Today, it sold for $0.99. This one:
similarly had no sales and almost no views and I added “bribe, gift, cash, present” to the beginning of the list and it sold today for $2.64. That, combined with the movement up the search pages that I noticed yesterday, has reinforced the need to visit keywords and change them!
But how to do it? I often include the specific place name for a scene and so this image:
already had “Deckers Creek, Morgantown, Monongalia County” at the start of the keyword list. Adobe Stock seems to move some keywords itself, perhaps if they match what is in the description. My theory is that if someone was searching for that specific river or waterfall, then wherever the keywords are in the list, they will come up. In fact, my images are the only ones in Adobe with Deckers Creek as a keyword. So putting them at the start is a waste of time. So the better keywords for the head of the list would be “waterfall, autumn, falls, fall, river, swimming hole” – keywords that would match with someone just looking for a generic autumn waterfall scene. That way I would get two chances of a sale – a search for this specific river, and a chance for a generic waterfall image as well. Similarly for some windmills in Spain, I had put the specific town first, but windmill and spain were in alphabetic order, ie – nowhere! I’ve changed those now. By the way, don’t ignore “long tail” keywords up front – by that I mean an unusual word that describes the scene, like “cascade” for the waterfall. There are far fewer uses of that keyword and so there is a chance that if I use it in my first seven, I will show strongly for the occasional use of that search term.

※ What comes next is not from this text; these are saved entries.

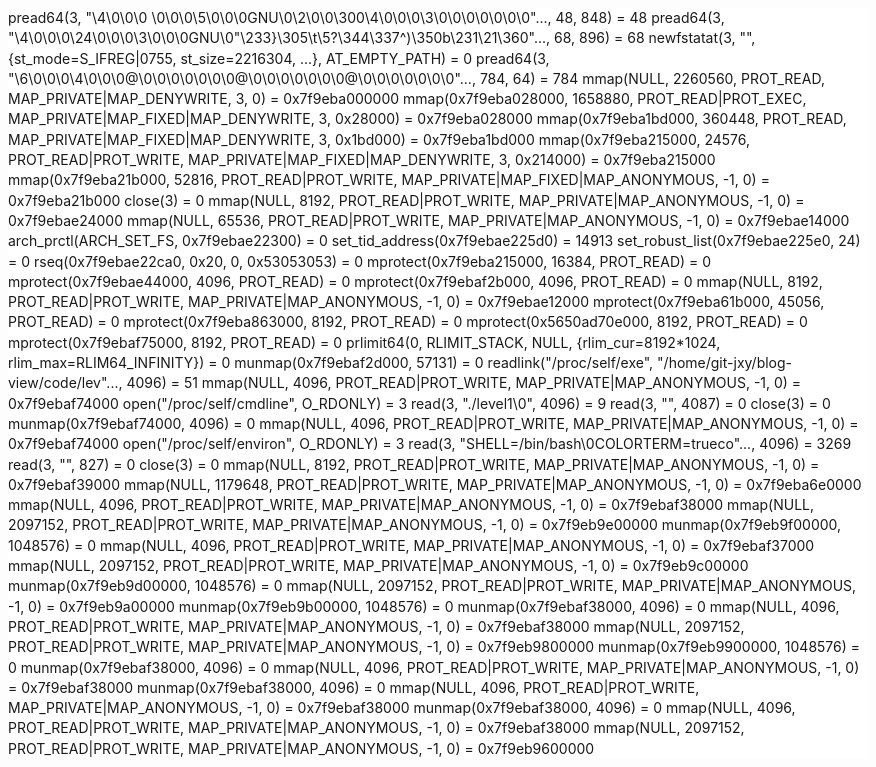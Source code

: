 pread64(3, "\4\0\0\0 \0\0\0\5\0\0\0GNU\0\2\0\0\300\4\0\0\0\3\0\0\0\0\0\0\0"..., 48, 848) = 48
pread64(3, "\4\0\0\0\24\0\0\0\3\0\0\0GNU\0\"\233}\305\t\5?\344\337^)\350b\231\21\360"..., 68, 896) = 68
newfstatat(3, "", {st_mode=S_IFREG|0755, st_size=2216304, ...}, AT_EMPTY_PATH) = 0
pread64(3, "\6\0\0\0\4\0\0\0@\0\0\0\0\0\0\0@\0\0\0\0\0\0\0@\0\0\0\0\0\0\0"..., 784, 64) = 784
mmap(NULL, 2260560, PROT_READ, MAP_PRIVATE|MAP_DENYWRITE, 3, 0) = 0x7f9eba000000
mmap(0x7f9eba028000, 1658880, PROT_READ|PROT_EXEC, MAP_PRIVATE|MAP_FIXED|MAP_DENYWRITE, 3, 0x28000) = 0x7f9eba028000
mmap(0x7f9eba1bd000, 360448, PROT_READ, MAP_PRIVATE|MAP_FIXED|MAP_DENYWRITE, 3, 0x1bd000) = 0x7f9eba1bd000
mmap(0x7f9eba215000, 24576, PROT_READ|PROT_WRITE, MAP_PRIVATE|MAP_FIXED|MAP_DENYWRITE, 3, 0x214000) = 0x7f9eba215000
mmap(0x7f9eba21b000, 52816, PROT_READ|PROT_WRITE, MAP_PRIVATE|MAP_FIXED|MAP_ANONYMOUS, -1, 0) = 0x7f9eba21b000
close(3)                                = 0
mmap(NULL, 8192, PROT_READ|PROT_WRITE, MAP_PRIVATE|MAP_ANONYMOUS, -1, 0) = 0x7f9ebae24000
mmap(NULL, 65536, PROT_READ|PROT_WRITE, MAP_PRIVATE|MAP_ANONYMOUS, -1, 0) = 0x7f9ebae14000
arch_prctl(ARCH_SET_FS, 0x7f9ebae22300) = 0
set_tid_address(0x7f9ebae225d0)         = 14913
set_robust_list(0x7f9ebae225e0, 24)     = 0
rseq(0x7f9ebae22ca0, 0x20, 0, 0x53053053) = 0
mprotect(0x7f9eba215000, 16384, PROT_READ) = 0
mprotect(0x7f9ebae44000, 4096, PROT_READ) = 0
mprotect(0x7f9ebaf2b000, 4096, PROT_READ) = 0
mmap(NULL, 8192, PROT_READ|PROT_WRITE, MAP_PRIVATE|MAP_ANONYMOUS, -1, 0) = 0x7f9ebae12000
mprotect(0x7f9eba61b000, 45056, PROT_READ) = 0
mprotect(0x7f9eba863000, 8192, PROT_READ) = 0
mprotect(0x5650ad70e000, 8192, PROT_READ) = 0
mprotect(0x7f9ebaf75000, 8192, PROT_READ) = 0
prlimit64(0, RLIMIT_STACK, NULL, {rlim_cur=8192*1024, rlim_max=RLIM64_INFINITY}) = 0
munmap(0x7f9ebaf2d000, 57131)           = 0
readlink("/proc/self/exe", "/home/git-jxy/blog-view/code/lev"..., 4096) = 51
mmap(NULL, 4096, PROT_READ|PROT_WRITE, MAP_PRIVATE|MAP_ANONYMOUS, -1, 0) = 0x7f9ebaf74000
open("/proc/self/cmdline", O_RDONLY)    = 3
read(3, "./level1\0", 4096)             = 9
read(3, "", 4087)                       = 0
close(3)                                = 0
munmap(0x7f9ebaf74000, 4096)            = 0
mmap(NULL, 4096, PROT_READ|PROT_WRITE, MAP_PRIVATE|MAP_ANONYMOUS, -1, 0) = 0x7f9ebaf74000
open("/proc/self/environ", O_RDONLY)    = 3
read(3, "SHELL=/bin/bash\0COLORTERM=trueco"..., 4096) = 3269
read(3, "", 827)                        = 0
close(3)                                = 0
mmap(NULL, 8192, PROT_READ|PROT_WRITE, MAP_PRIVATE|MAP_ANONYMOUS, -1, 0) = 0x7f9ebaf39000
mmap(NULL, 1179648, PROT_READ|PROT_WRITE, MAP_PRIVATE|MAP_ANONYMOUS, -1, 0) = 0x7f9eba6e0000
mmap(NULL, 4096, PROT_READ|PROT_WRITE, MAP_PRIVATE|MAP_ANONYMOUS, -1, 0) = 0x7f9ebaf38000
mmap(NULL, 2097152, PROT_READ|PROT_WRITE, MAP_PRIVATE|MAP_ANONYMOUS, -1, 0) = 0x7f9eb9e00000
munmap(0x7f9eb9f00000, 1048576)         = 0
mmap(NULL, 4096, PROT_READ|PROT_WRITE, MAP_PRIVATE|MAP_ANONYMOUS, -1, 0) = 0x7f9ebaf37000
mmap(NULL, 2097152, PROT_READ|PROT_WRITE, MAP_PRIVATE|MAP_ANONYMOUS, -1, 0) = 0x7f9eb9c00000
munmap(0x7f9eb9d00000, 1048576)         = 0
mmap(NULL, 2097152, PROT_READ|PROT_WRITE, MAP_PRIVATE|MAP_ANONYMOUS, -1, 0) = 0x7f9eb9a00000
munmap(0x7f9eb9b00000, 1048576)         = 0
munmap(0x7f9ebaf38000, 4096)            = 0
mmap(NULL, 4096, PROT_READ|PROT_WRITE, MAP_PRIVATE|MAP_ANONYMOUS, -1, 0) = 0x7f9ebaf38000
mmap(NULL, 2097152, PROT_READ|PROT_WRITE, MAP_PRIVATE|MAP_ANONYMOUS, -1, 0) = 0x7f9eb9800000
munmap(0x7f9eb9900000, 1048576)         = 0
munmap(0x7f9ebaf38000, 4096)            = 0
mmap(NULL, 4096, PROT_READ|PROT_WRITE, MAP_PRIVATE|MAP_ANONYMOUS, -1, 0) = 0x7f9ebaf38000
munmap(0x7f9ebaf38000, 4096)            = 0
mmap(NULL, 4096, PROT_READ|PROT_WRITE, MAP_PRIVATE|MAP_ANONYMOUS, -1, 0) = 0x7f9ebaf38000
munmap(0x7f9ebaf38000, 4096)            = 0
mmap(NULL, 4096, PROT_READ|PROT_WRITE, MAP_PRIVATE|MAP_ANONYMOUS, -1, 0) = 0x7f9ebaf38000
mmap(NULL, 2097152, PROT_READ|PROT_WRITE, MAP_PRIVATE|MAP_ANONYMOUS, -1, 0) = 0x7f9eb9600000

I hope that helps my thinking on how to use the keyword order in Adobe Stock.
You could use Adobe Bridge for keywording instead. The keywords stay in the order you entered them, they do NOT get sorted alphabetically.
That’s one of the main reasons many stock photographers use Bridge.
I could, but I use Lightroom for everything – finding images, exporting to the right size with the right color space, and if I used Bridge and then opened them in Lightroom I suspect the keyword order would change again on export? I’ve not tried it though.
I ran a few test with keywording regarding to what you wrote in this article and the easiest way to maintain the order that you want on your shots is to keyword them straight from windows. So in Lightroom you leave the keyword option blank. Save the pic without any keyword. Then from windows hit the right click on the image (after you export it :P) and choose Properties. Then go to ‘Details tab’ and click on the blank space in the right of the ‘Tags’ option. Now start to write the keywords in the order that you want to show on agencies.
One last thing to mention tho is that on Shutterstock the keywords will be auto-arranged in alphabetical order. It’s how that field works latelty. I don’t know why. But on Fotolia will remain in the exact order that you set from the Details field situated on properties of the image :P. I hope this helps.
Good Day,
MadRolly
I agree that you can keyword images outside Lightroom, but that destroys the whole benefit of using the program. With 9000 images, I rely totally on keywords to find a specific image if I need it for something else, and so keywording separately doesn’t help me. I’ll investigate using StockUploader (if you are lucky enough to have that program).
Update: Yes, if you have StockUploader, that seems to solve the issue. I keyword in LR as normal and export my images as JPEGs. Add the images to Stockuploader and in the Batch Keywording tab I can select one of a group of similar images and correct the keywords there, then copy them across to the multi-file edit and save them all to the remaining images, replacing the previous set. I might have to add a few specific words if they files are not exactly identical, but that works smoothly for me.
If anyone is a capable App developer, you really should see if the developer of Stockuploader would license the program to you and see if you could continue to support (and sell) it. I think it is a great little program for stock photographers.
Steve
Steve, that has given me something to think about, since I usually start the key wording with the name of the place, for instance Feather Falls, Oroville, California, USA, then I add words that call for waterfalls and then whatever else.
I use adobe elements and the keywords stay where I put them.
Hi Alessandra
I used to do the same, but I’m pretty sure your images would come up for Feather Falls regardless of their position and who would search for USA? I have a lot of mine with “america” as the first keyword because it begins with A!